Among the records that follow, count the lines with the string "match"; report only that count.

=== Begin Enclosure ===

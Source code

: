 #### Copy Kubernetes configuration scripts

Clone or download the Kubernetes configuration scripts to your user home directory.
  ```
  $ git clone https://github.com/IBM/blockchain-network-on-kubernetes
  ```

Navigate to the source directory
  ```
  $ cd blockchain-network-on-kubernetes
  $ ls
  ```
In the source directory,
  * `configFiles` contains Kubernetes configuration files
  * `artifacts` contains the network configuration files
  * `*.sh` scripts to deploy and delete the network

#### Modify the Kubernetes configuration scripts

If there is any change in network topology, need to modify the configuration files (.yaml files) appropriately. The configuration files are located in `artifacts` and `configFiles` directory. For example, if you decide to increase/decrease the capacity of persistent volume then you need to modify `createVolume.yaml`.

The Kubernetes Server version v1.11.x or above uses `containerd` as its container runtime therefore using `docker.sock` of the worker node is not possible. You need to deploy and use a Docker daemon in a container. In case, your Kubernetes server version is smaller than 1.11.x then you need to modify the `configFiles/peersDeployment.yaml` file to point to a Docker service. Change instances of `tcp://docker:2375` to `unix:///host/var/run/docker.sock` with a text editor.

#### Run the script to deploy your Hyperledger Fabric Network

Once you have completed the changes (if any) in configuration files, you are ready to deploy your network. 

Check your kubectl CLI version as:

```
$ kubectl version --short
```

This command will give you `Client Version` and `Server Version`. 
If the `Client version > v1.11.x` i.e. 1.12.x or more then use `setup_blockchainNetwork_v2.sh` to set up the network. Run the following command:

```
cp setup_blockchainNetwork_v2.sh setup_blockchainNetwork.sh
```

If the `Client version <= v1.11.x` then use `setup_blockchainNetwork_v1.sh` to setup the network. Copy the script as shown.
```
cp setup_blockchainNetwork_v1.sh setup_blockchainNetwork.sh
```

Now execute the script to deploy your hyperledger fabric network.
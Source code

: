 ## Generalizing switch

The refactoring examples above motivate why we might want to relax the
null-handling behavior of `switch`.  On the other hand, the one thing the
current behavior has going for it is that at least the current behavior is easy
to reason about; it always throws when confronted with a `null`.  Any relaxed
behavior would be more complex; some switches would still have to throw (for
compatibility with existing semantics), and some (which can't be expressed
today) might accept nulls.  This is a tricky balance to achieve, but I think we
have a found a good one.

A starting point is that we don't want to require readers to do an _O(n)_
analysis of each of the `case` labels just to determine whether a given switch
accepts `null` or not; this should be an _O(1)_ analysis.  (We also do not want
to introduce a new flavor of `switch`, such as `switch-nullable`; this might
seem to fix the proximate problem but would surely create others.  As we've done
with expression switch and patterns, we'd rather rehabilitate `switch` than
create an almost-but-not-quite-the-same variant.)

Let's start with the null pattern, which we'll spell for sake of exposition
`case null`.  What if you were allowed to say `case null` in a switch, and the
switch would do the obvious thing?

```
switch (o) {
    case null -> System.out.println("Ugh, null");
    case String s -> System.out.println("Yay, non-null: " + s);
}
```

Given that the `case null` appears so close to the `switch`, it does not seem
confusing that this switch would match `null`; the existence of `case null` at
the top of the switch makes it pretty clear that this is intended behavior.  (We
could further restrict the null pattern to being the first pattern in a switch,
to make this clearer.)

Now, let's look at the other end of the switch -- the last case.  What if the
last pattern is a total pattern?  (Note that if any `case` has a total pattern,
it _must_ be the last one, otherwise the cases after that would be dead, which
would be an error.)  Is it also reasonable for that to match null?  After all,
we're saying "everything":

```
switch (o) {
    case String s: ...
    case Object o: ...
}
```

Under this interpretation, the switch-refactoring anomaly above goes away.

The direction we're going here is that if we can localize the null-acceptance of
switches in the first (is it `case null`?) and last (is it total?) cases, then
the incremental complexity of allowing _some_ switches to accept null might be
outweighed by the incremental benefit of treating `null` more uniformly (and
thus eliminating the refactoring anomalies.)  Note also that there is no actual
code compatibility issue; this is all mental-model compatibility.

=== End Enclosure ===

### Written reply
2